If you are using Kato loco's and Kato cars I would stay with the Kato couplers. If you are using micro train couplers on your locomotives, change out the Kato on the lead car. Life will be more fun. Kato couplers do not play well with others.

I can find the coupler you need. I just changed out a few of mine, well I didn't, my eyes won't allow that, but a friend did. I can get you the number or most likely have one to send to you. 

Take a close up picture and I will try to help you out tomorrow.

Bob


----------



## traction fan (Oct 5, 2014)

*Micro Trains trucks*



MercerMike said:


> Hello guys, me again! New layout is progressing nicely, thanks to all of your help. Got 2 lanes of track almost finished with, switches are working like a charm and I have started to lube and clean up my rolling stock and locos to get them going. I bought a Kato material handling box car on eBay a few weeks ago to go with the passenger set my wife bought me, the car is #106-3506A and when I got the car today, I found that one of the couplers is broken, went up to the Kato part site and I cannot make any sense out of what is there as I just don't know. Can someone tell me what kind of Kato coupler this has on it or better yet, since I have been introduced to Micro Trains couplers by you guys, of which I thank you as I love them, is there a truck set that would work on this car? I was at their site also and could not really understand what I was looking at so I figured I would ask my "go to" guys and see what they say. Again, thank you all for your help, Mike



Mike; 

With "materials handling cars" and a passenger train, I'm assuming you model modern Amtrak. They use some peculiar trucks, but if you're not a stickler for detail, Micro Trains 4-wheel "modern" passenger trucks should work. They can be purchased either with the Micro Trains couplers attached, or not.

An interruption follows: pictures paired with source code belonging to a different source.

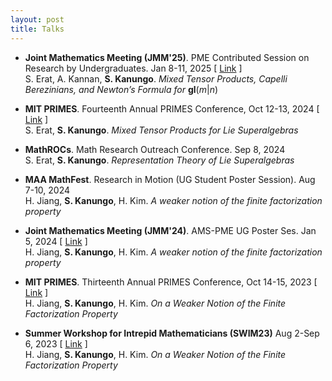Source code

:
 ```yaml
---
layout: post
title: Talks
---
```


- **Joint Mathematics Meeting (JMM'25)**. PME Contributed Session on Research by Undergraduates. Jan 8-11, 2025 \[ [Link](https://meetings.ams.org/math/jmm2025/meetingapp.cgi/Paper/41233) \] <br />
  S. Erat, A. Kannan, **S. Kanungo**. *Mixed Tensor Products, Capelli Berezinians, and Newton’s Formula for* **gl**(*m*\|*n*) <br />

- **MIT PRIMES**. Fourteenth Annual PRIMES Conference, Oct 12-13, 2024 \[ [Link](https://math.mit.edu/research/highschool/primes/conference/index.html) \] <br>
  S. Erat, **S. Kanungo**. *Mixed Tensor Products for Lie Superalgebras* <br />

- **MathROCs**. Math Research Outreach Conference. Sep 8, 2024 <br />
  S. Erat, **S. Kanungo**. *Representation Theory of Lie Superalgebras* <br />

- **MAA MathFest**. Research in Motion (UG Student Poster Session). Aug 7-10, 2024 <br />
  H. Jiang, **S. Kanungo**, H. Kim. *A weaker notion of the finite factorization property* <br />

- **Joint Mathematics Meeting (JMM'24)**. AMS-PME UG Poster Ses. Jan 5, 2024 \[ [Link](https://meetings.ams.org/math/jmm2025/meetingapp.cgi/Paper/41233) \] <br />
  H. Jiang, **S. Kanungo**, H. Kim. *A weaker notion of the finite factorization property* <br />
  
- **MIT PRIMES**. Thirteenth Annual PRIMES Conference, Oct 14-15, 2023 \[ [Link](https://math.mit.edu/research/highschool/primes/conference/conf-2023.html) \] <br>
  H. Jiang, **S. Kanungo**, H. Kim. *On a Weaker Notion of the Finite Factorization Property* <br />
  
- **Summer Workshop for Intrepid Mathematicians (SWIM23)** Aug 2-Sep 6, 2023 \[ [Link](https://intrepid-math.com/workshops/2023.html) \] <br>
  H. Jiang, **S. Kanungo**, H. Kim. *On a Weaker Notion of the Finite Factorization Property* <br />
  
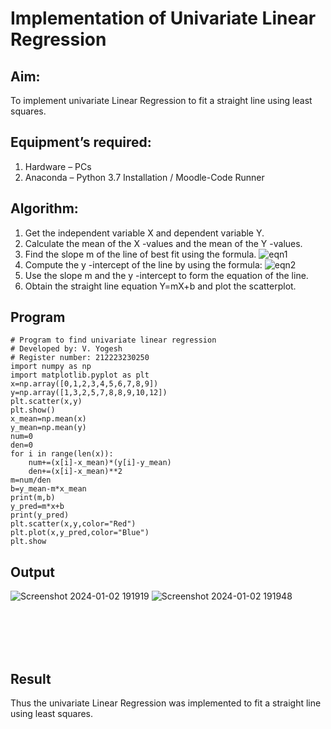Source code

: # Implementation of Univariate Linear Regression
## Aim:
To implement univariate Linear Regression to fit a straight line using least squares.
## Equipment’s required:
1.	Hardware – PCs
2.	Anaconda – Python 3.7 Installation / Moodle-Code Runner
## Algorithm:
1.	Get the independent variable X and dependent variable Y.
2.	Calculate the mean of the X -values and the mean of the Y -values.
3.	Find the slope m of the line of best fit using the formula.
 ![eqn1](./eq1.jpg)
4.	Compute the y -intercept of the line by using the formula:
![eqn2](./eq2.jpg)  
5.	Use the slope m and the y -intercept to form the equation of the line.
6.	Obtain the straight line equation Y=mX+b and plot the scatterplot.
## Program
```
# Program to find univariate linear regression
# Developed by: V. Yogesh
# Register number: 212223230250
import numpy as np
import matplotlib.pyplot as plt
x=np.array([0,1,2,3,4,5,6,7,8,9])
y=np.array([1,3,2,5,7,8,8,9,10,12])
plt.scatter(x,y)
plt.show()
x_mean=np.mean(x)
y_mean=np.mean(y)
num=0
den=0
for i in range(len(x)):
    num+=(x[i]-x_mean)*(y[i]-y_mean)
    den+=(x[i]-x_mean)**2
m=num/den
b=y_mean-m*x_mean
print(m,b)
y_pred=m*x+b
print(y_pred)
plt.scatter(x,y,color="Red")
plt.plot(x,y_pred,color="Blue")
plt.show
```
## Output
![Screenshot 2024-01-02 191919](https://github.com/Yogesh-Yogi-1/Univariate-Linear-Regression/assets/148514598/675dbd2d-6b55-4f24-b061-c94b5f2fad29)
![Screenshot 2024-01-02 191948](https://github.com/Yogesh-Yogi-1/Univariate-Linear-Regression/assets/148514598/5116d26e-97fa-4d92-a859-49030502009c)

</br>
</br>
</br>
</br>

## Result
Thus the univariate Linear Regression was implemented to fit a straight line using least squares.
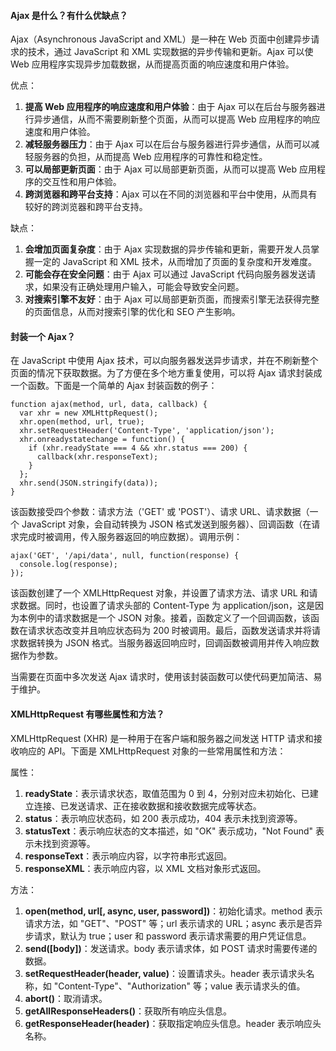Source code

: <!--
 * @Author: Shu Binqi
 * @Date: 2023-03-01 07:57:15
 * @LastEditors: Shu Binqi
 * @LastEditTime: 2023-03-14 19:16:43
 * @Description: Ajax 详解（3题）
 * @Version: 1.0.0
 * @FilePath: \interviewQuestions\前端基础\JavaScript\Ajax.md
-->

#### Ajax 是什么？有什么优缺点？

Ajax（Asynchronous JavaScript and XML）是一种在 Web 页面中创建异步请求的技术，通过 JavaScript 和 XML 实现数据的异步传输和更新。Ajax 可以使 Web 应用程序实现异步加载数据，从而提高页面的响应速度和用户体验。

优点：

1. **提高 Web 应用程序的响应速度和用户体验**：由于 Ajax 可以在后台与服务器进行异步通信，从而不需要刷新整个页面，从而可以提高 Web 应用程序的响应速度和用户体验。
1. **减轻服务器压力**：由于 Ajax 可以在后台与服务器进行异步通信，从而可以减轻服务器的负担，从而提高 Web 应用程序的可靠性和稳定性。
1. **可以局部更新页面**：由于 Ajax 可以局部更新页面，从而可以提高 Web 应用程序的交互性和用户体验。
1. **跨浏览器和跨平台支持**：Ajax 可以在不同的浏览器和平台中使用，从而具有较好的跨浏览器和跨平台支持。

缺点：

1. **会增加页面复杂度**：由于 Ajax 实现数据的异步传输和更新，需要开发人员掌握一定的 JavaScript 和 XML 技术，从而增加了页面的复杂度和开发难度。
1. **可能会存在安全问题**：由于 Ajax 可以通过 JavaScript 代码向服务器发送请求，如果没有正确处理用户输入，可能会导致安全问题。
1. **对搜索引擎不友好**：由于 Ajax 可以局部更新页面，而搜索引擎无法获得完整的页面信息，从而对搜索引擎的优化和 SEO 产生影响。

#### 封装一个 Ajax？

在 JavaScript 中使用 Ajax 技术，可以向服务器发送异步请求，并在不刷新整个页面的情况下获取数据。为了方便在多个地方重复使用，可以将 Ajax 请求封装成一个函数。下面是一个简单的 Ajax 封装函数的例子：

```
function ajax(method, url, data, callback) {
  var xhr = new XMLHttpRequest();
  xhr.open(method, url, true);
  xhr.setRequestHeader('Content-Type', 'application/json');
  xhr.onreadystatechange = function() {
    if (xhr.readyState === 4 && xhr.status === 200) {
      callback(xhr.responseText);
    }
  };
  xhr.send(JSON.stringify(data));
}
```

该函数接受四个参数：请求方法（'GET' 或 'POST'）、请求 URL、请求数据（一个 JavaScript 对象，会自动转换为 JSON 格式发送到服务器）、回调函数（在请求完成时被调用，传入服务器返回的响应数据）。调用示例：

```
ajax('GET', '/api/data', null, function(response) {
  console.log(response);
});
```

该函数创建了一个 XMLHttpRequest 对象，并设置了请求方法、请求 URL 和请求数据。同时，也设置了请求头部的 Content-Type 为 application/json，这是因为本例中的请求数据是一个 JSON 对象。接着，函数定义了一个回调函数，该函数在请求状态改变并且响应状态码为 200 时被调用。最后，函数发送请求并将请求数据转换为 JSON 格式。当服务器返回响应时，回调函数被调用并传入响应数据作为参数。

当需要在页面中多次发送 Ajax 请求时，使用该封装函数可以使代码更加简洁、易于维护。

#### XMLHttpRequest 有哪些属性和方法？

XMLHttpRequest (XHR) 是一种用于在客户端和服务器之间发送 HTTP 请求和接收响应的 API。下面是 XMLHttpRequest 对象的一些常用属性和方法：

属性：

1. **readyState**：表示请求状态，取值范围为 0 到 4，分别对应未初始化、已建立连接、已发送请求、正在接收数据和接收数据完成等状态。
1. **status**：表示响应状态码，如 200 表示成功，404 表示未找到资源等。
1. **statusText**：表示响应状态的文本描述，如 "OK" 表示成功，"Not Found" 表示未找到资源等。
1. **responseText**：表示响应内容，以字符串形式返回。
1. **responseXML**：表示响应内容，以 XML 文档对象形式返回。

方法：

1. **open(method, url[, async, user, password])**：初始化请求。method 表示请求方法，如 "GET"、"POST" 等；url 表示请求的 URL；async 表示是否异步请求，默认为 true；user 和 password 表示请求需要的用户凭证信息。
1. **send([body])**：发送请求。body 表示请求体，如 POST 请求时需要传递的数据。
1. **setRequestHeader(header, value)**：设置请求头。header 表示请求头名称，如 "Content-Type"、"Authorization" 等；value 表示请求头的值。
1. **abort()**：取消请求。
1. **getAllResponseHeaders()**：获取所有响应头信息。
1. **getResponseHeader(header)**：获取指定响应头信息。header 表示响应头名称。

Traction Fan:smilie_daumenpos:


----------



## MercerMike (Nov 23, 2017)

Wow, you are correct! Wife got me a really nice Amtrak passenger set and I just wanted the material handling car to go with it. Looking at the Micro Trains trucks also sounds like a good idea and will look into it also. Thank you.


----------



## PoppetFlatsRR (Jul 29, 2018)

Mike, that is exactly what I was told. Look up the engine and the car on Micro Trains site.


----------



## MercerMike (Nov 23, 2017)

Just got back into town today, sounds like good advise to me, I will head up to Micro Trains and see what I can find out. Thank you for your help.


----------



## traction fan (Oct 5, 2014)

*"Materials handling" cars*



MercerMike said:


> Wow, you are correct! Wife got me a really nice Amtrak passenger set and I just wanted the material handling car to go with it. Looking at the Micro Trains trucks also sounds like a good idea and will look into it also. Thank you.




Mike;

Not really all that "Wow." "Materials handling car" is Amtrak's "government-speak" name for what had always just been called a baggage car, by the railroad companies, before Amtrak took over passenger service.

Have fun;

Traction Fan:smilie_daumenpos:


----------